━━━ Excerpted data ━━━

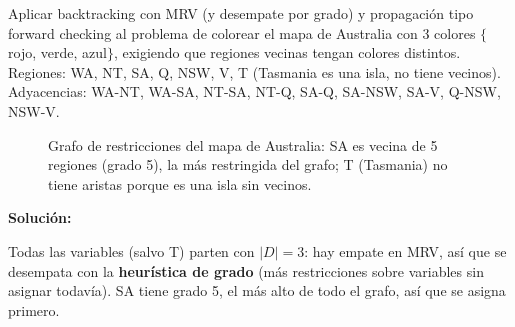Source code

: \begin{exercise}
    Aplicar backtracking con MRV (y desempate por grado) y propagación tipo forward checking al problema de colorear el
    mapa de Australia con 3 colores $\{$rojo, verde, azul$\}$, exigiendo que regiones vecinas tengan colores distintos.
    Regiones: WA, NT, SA, Q, NSW, V, T (Tasmania es una isla, no tiene vecinos). Adyacencias: WA-NT, WA-SA, NT-SA, NT-Q,
    SA-Q, SA-NSW, SA-V, Q-NSW, NSW-V.

    \begin{figure}[H]
    \centering
    \caption{Grafo de restricciones del mapa de Australia: SA es vecina de 5 regiones (grado 5), la más restringida
    del grafo; T (Tasmania) no tiene aristas porque es una isla sin vecinos.}
    \end{figure}

    \textbf{Solución:}

    Todas las variables (salvo T) parten con $|D|=3$: hay empate en MRV, así que se desempata con la \textbf{heurística
    de grado} (más restricciones sobre variables sin asignar todavía). SA tiene grado 5, el más alto de todo el grafo,
    así que se asigna primero.


\end{exercise}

━━━

The finished copy should match the data above word for word and contain no pictures.

Source code

: \begin{exercise}
    Aplicar backtracking con MRV (y desempate por grado) y propagación tipo forward checking al problema de colorear el
    mapa de Australia con 3 colores $\{$rojo, verde, azul$\}$, exigiendo que regiones vecinas tengan colores distintos.
    Regiones: WA, NT, SA, Q, NSW, V, T (Tasmania es una isla, no tiene vecinos). Adyacencias: WA-NT, WA-SA, NT-SA, NT-Q,
    SA-Q, SA-NSW, SA-V, Q-NSW, NSW-V.

    \begin{figure}[H]
    \centering
    \caption{Grafo de restricciones del mapa de Australia: SA es vecina de 5 regiones (grado 5), la más restringida
    del grafo; T (Tasmania) no tiene aristas porque es una isla sin vecinos.}
    \end{figure}

    \textbf{Solución:}

    Todas las variables (salvo T) parten con $|D|=3$: hay empate en MRV, así que se desempata con la \textbf{heurística
    de grado} (más restricciones sobre variables sin asignar todavía). SA tiene grado 5, el más alto de todo el grafo,
    así que se asigna primero.


\end{exercise}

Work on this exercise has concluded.